Boosting African farm yields
For tens of millions of people in rural Africa, life has gotten harder in recent years. Reliant on erratic rains, working exhausted soil and hobbled by decades of underinvestment and neglect, many have sunk deeper into poverty as agriculture – the mainstay of the region’s economy – continues to face neglect. A growing number of African governments and UN and non-governmental agencies argue that unless urgent efforts are made to raise crop yields, build transportation and marketing systems and adopt modern, sustainable farming methods, the continent will fail to reach its development goals and the rural majority will reap only meagre harvests.
It is difficult to overestimate the importance of agriculture to Africa’s economic prospects. Some 65% of Africa’s labour force is engaged in agriculture, and the sector accounts for about 32% of the region’s GDP, according to the Alliance for a Green Revolution in Africa (AGRA), an independent organisation advocating for improvements in Africa’s agriculture. According to the Food and Agriculture Organisation (FAO), growth in sub-Saharan agriculture employment accounted for half of all employment growth between 1999 and 2009.
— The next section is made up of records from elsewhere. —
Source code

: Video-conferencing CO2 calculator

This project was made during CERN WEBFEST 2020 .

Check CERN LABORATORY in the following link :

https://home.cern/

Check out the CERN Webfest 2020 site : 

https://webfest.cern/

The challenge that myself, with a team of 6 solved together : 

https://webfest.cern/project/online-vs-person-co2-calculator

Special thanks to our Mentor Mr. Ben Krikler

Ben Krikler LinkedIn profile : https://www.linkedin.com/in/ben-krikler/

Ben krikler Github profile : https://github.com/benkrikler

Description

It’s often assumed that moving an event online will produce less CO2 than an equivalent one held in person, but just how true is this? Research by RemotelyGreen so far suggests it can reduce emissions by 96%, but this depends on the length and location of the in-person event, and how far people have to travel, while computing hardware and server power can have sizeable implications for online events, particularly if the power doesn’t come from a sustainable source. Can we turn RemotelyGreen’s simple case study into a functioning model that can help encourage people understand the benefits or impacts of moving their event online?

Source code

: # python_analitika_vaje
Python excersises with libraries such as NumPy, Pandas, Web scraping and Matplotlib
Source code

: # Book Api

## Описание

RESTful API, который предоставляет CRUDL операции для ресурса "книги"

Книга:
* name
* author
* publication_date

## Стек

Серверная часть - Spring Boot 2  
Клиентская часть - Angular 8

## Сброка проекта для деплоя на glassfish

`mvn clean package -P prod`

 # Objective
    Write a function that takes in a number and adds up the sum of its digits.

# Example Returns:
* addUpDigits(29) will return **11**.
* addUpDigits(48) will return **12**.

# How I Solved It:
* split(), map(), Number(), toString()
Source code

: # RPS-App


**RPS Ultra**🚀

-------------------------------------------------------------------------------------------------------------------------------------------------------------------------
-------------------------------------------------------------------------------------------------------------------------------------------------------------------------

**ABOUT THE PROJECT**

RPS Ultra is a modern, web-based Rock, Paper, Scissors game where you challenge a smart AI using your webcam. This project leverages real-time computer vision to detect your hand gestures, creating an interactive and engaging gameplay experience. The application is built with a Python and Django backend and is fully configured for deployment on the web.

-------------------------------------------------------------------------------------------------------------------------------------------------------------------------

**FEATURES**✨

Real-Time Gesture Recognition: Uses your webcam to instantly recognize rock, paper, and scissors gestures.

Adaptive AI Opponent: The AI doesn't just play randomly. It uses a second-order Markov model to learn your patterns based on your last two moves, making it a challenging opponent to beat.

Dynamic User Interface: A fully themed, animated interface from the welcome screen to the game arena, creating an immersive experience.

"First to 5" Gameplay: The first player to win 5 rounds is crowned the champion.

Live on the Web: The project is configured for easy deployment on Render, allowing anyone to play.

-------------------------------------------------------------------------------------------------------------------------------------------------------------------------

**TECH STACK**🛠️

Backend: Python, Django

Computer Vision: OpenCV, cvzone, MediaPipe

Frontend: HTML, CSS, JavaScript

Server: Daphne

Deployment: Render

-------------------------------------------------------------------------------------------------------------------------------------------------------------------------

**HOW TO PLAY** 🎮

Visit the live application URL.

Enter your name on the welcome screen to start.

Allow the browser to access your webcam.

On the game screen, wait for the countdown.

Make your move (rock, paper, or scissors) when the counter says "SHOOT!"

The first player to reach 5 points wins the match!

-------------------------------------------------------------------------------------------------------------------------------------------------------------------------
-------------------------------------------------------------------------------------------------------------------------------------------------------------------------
In recognition of its importance, proponents of the continental development plan, the New Partnership for Africa’s Development, released NEPAD’s Comprehensive Africa Agriculture Development Programme (CAADP) in 2003. Its goals are ambitious – to allocate at least 10% of national budgets to agriculture, to reach rural growth rates of 6% annually by 2015, integrate and invigorate regional and national agricultural markets, significantly increase agricultural exports, transform Africa into a “strategic player” in global agricultural science and technology, practice sound environmental and land management techniques, and reduce rural poverty.
‘Mined of life’
However, the challenges to success are as large as the potential consequences of failure. The UN’s World Food Programme estimates that more than 55m Africans were in need of international food aid in 2012. Since 1993, according to researchers for the African Union, annual population growth has outstripped food production on the continent, resulting in a rise in the number of hungry people.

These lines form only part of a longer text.